NB. For servers, the interface weight is divided by two and used equally for interface utilisation and disk free.

These values are now dropped into the final calculation:

weight_cpu * 90 + weight_availability * 90 + weight_int * 90 + weight_mem * 60 + weight_response * 100 + weight_reachability * 100

which becomes “0.2 * 90 + 0.1 * 90 + 0.3 * 90 + 0.1 * 60 + 0.2 * 100 + 0.1 * 100” resulting in 90% for the health metric

The calculations can be seen in the collect debug, nmis.pl type=collect node=<NODENAME> debug=true
09:08:36 runReach, Starting node meatball, type=router 09:08:36 runReach, Outage for meatball is 09:08:36 runReach, Getting Interface Utilisation Health 09:08:36 runReach, Intf Summary in=0.00 out=0.00 intsumm=200 count=1 09:08:36 runReach, Intf Summary in=0.06 out=0.55 intsumm=399.39 count=2 09:08:36 runReach, Intf Summary in=8.47 out=5.81 intsumm=585.11 count=3 09:08:36 runReach, Intf Summary in=0.00 out=0.00 intsumm=785.11 count=4 09:08:36 runReach, Intf Summary in=0.06 out=0.56 intsumm=984.49 count=5 09:08:36 runReach, Intf Summary in=0.00 out=0.00 intsumm=1184.49 count=6 09:08:36 runReach, Intf Summary in=8.47 out=6.66 intsumm=1369.36 count=7 09:08:36 runReach, Intf Summary in=0.05 out=0.56 intsumm=1568.75 count=8 09:08:36 runReach, Calculation of health=96.11 09:08:36 runReach, Reachability and Metric Stats Summary 09:08:36 runReach, collect=true (Node table) 09:08:36 runReach, ping=100 (normalised) 09:08:36 runReach, cpuWeight=90 (normalised) 09:08:36 runReach, memWeight=100 (normalised) 09:08:36 runReach, intWeight=98.05 (100 less the actual total interface utilisation) 09:08:36 runReach, responseWeight=100 (normalised) 09:08:36 runReach, total number of interfaces=24 09:08:36 runReach, total number of interfaces up=7 09:08:36 runReach, total number of interfaces collected=8 09:08:36 runReach, total number of interfaces coll. up=6 09:08:36 runReach, availability=75 09:08:36 runReach, cpu=13 09:08:36 runReach, disk=0 09:08:36 runReach, health=96.11 09:08:36 runReach, intfColUp=6 09:08:36 runReach, intfCollect=8 09:08:36 runReach, intfTotal=24 09:08:36 runReach, intfUp=7 09:08:36 runReach, loss=0 09:08:36 runReach, mem=61.5342941922784 09:08:36 runReach, operCount=8 09:08:36 runReach, operStatus=600 09:08:36 runReach, reachability=100 09:08:36 runReach, responsetime=1.32

Metric Example

The metric calculations are much more straight forward, these calculations are done in a subroutine called getGroupSummary in NMIS.pm, for each node the availability, reachability and health are extracted from the nodes “reach” RRD file, and then weighted according to the configuration weights.

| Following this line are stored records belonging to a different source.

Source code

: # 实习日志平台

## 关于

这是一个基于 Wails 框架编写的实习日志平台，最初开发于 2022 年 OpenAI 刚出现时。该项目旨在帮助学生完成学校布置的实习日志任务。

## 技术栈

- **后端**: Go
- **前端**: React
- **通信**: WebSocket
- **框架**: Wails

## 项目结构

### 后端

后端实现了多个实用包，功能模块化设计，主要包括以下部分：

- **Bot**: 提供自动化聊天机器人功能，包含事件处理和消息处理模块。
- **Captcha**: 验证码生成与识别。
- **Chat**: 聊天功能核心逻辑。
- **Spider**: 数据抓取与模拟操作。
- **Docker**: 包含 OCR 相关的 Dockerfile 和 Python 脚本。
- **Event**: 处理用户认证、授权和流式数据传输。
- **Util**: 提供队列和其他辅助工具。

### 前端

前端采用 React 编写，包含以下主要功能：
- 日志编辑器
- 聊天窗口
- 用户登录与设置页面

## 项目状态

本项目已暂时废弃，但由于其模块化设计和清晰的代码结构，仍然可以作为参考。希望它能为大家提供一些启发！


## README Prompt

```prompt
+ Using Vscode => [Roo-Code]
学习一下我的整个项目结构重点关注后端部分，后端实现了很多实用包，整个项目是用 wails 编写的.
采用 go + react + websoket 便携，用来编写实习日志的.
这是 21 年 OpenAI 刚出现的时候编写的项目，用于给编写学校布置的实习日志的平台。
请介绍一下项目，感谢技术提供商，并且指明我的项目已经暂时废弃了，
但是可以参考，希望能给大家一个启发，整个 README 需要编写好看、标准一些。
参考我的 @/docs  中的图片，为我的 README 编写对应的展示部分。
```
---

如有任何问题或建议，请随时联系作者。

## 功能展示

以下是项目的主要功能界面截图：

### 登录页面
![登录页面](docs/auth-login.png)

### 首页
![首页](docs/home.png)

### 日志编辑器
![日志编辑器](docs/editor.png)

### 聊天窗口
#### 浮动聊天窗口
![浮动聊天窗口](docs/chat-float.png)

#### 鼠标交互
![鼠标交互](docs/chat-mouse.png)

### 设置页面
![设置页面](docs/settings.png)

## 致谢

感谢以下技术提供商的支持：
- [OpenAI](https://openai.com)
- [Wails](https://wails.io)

So based on our example before, the node would have the following values:

Health = 90%
Availability = 90%
Reachability = 100%

The formula would become, “metric_health * 90 + metric_availability * 90 + metric_reachability * 100”, resulting in “0.4 * 90 + 0.2 * 90 + 0.4 * 100 = 94”, So a metric of 94 for this node, which is averaged with all the other nodes in this group, or the whole network to result in the metric for each group and the entire network.